Just as the holy apostles, as various as they were in personality, opinion, educational level and social status, worked together as sýnergoi, co-laborers, without dividing themselves or competing against each other, we live with them and with each other the life of the Holy Triad on earth, ‘not counting people’s sins against them,’ but for the sake of divine love ‘convinced that one died for all, and therefore all died,’ being willing to lay down our lives for each other. This is what the Holy Church was, is, and always shall be, everywhere ‘on earth as it is in heaven.’ There is no envy or rivalry among us in the Holy Trinity.

So, do not believe every spirit, but test the spirits to see whether they are from God, because many false prophets have gone out into the world. This is how you can recognize the Spirit of God: Every spirit that acknowledges that Jesus Christ has come in the flesh is from God, but every spirit that does not acknowledge Jesus is not from God. This is the spirit of the antichrist, which you have heard is coming and even now is already in the world.

You are from God and have overcome them, because the one who is in you is greater than the one who is in the world. They are from the world and therefore speak from the viewpoint of the world, and the world listens to them. We are from God, and whoever knows God listens to us; but whoever is not from God does not listen to us. This is how we recognize the Spirit of truth and the spirit of falsehood.

Let us love one another, for love comes from God. Everyone who loves has been born of God and knows God. Whoever does not love does not know God, because God is love. This is how God showed his love among us: He sent his one and only Son into the world that we might live through him. This is love: not that we loved God, but that he loved us and sent his Son as an atoning sacrifice for our sins. Since God so loved us, we also ought to love one another. No one has ever seen God; but if we love one another, God lives in us and his love is made complete in us.

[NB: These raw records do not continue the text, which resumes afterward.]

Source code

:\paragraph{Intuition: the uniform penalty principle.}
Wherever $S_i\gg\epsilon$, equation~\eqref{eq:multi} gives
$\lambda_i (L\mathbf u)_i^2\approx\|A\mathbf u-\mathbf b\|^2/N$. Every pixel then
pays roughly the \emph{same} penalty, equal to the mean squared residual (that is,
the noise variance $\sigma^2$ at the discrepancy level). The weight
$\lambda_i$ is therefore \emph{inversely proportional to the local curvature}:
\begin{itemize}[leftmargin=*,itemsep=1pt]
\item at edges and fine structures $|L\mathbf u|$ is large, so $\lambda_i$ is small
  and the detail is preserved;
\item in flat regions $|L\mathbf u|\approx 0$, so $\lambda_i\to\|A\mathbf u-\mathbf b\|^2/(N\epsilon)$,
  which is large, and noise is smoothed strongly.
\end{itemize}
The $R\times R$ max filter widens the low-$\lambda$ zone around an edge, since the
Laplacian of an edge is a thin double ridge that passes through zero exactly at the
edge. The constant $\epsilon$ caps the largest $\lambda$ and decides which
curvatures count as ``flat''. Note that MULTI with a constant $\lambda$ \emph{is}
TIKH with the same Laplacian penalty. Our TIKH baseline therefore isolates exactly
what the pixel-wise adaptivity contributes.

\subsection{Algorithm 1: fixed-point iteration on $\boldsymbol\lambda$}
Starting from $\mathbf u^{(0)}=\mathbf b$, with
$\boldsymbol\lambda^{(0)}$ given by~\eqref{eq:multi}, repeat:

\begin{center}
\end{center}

This is how we know that we live in him and he in us: He has given us of his Spirit. And we have seen and testify that the Father has sent his Son to be the Savior of the world. If anyone acknowledges that Jesus is the Son of God, God lives in them and they in God. And so we know and rely on the love God has for us.

God is love. Whoever lives in love lives in God, and God in them. This is how love is made complete among us so that we will have confidence on the day of judgment: In this world we are like Jesus. There is no fear in love. But perfect love drives out fear, because fear has to do with punishment. The one who fears is not made perfect in love.

We love because he first loved us. Whoever claims to love God yet hates a brother or sister is a liar. For whoever does not love their brother and sister, whom they have seen, cannot love God, whom they have not seen. And he has given us this command: Anyone who loves God must also love their brother and sister.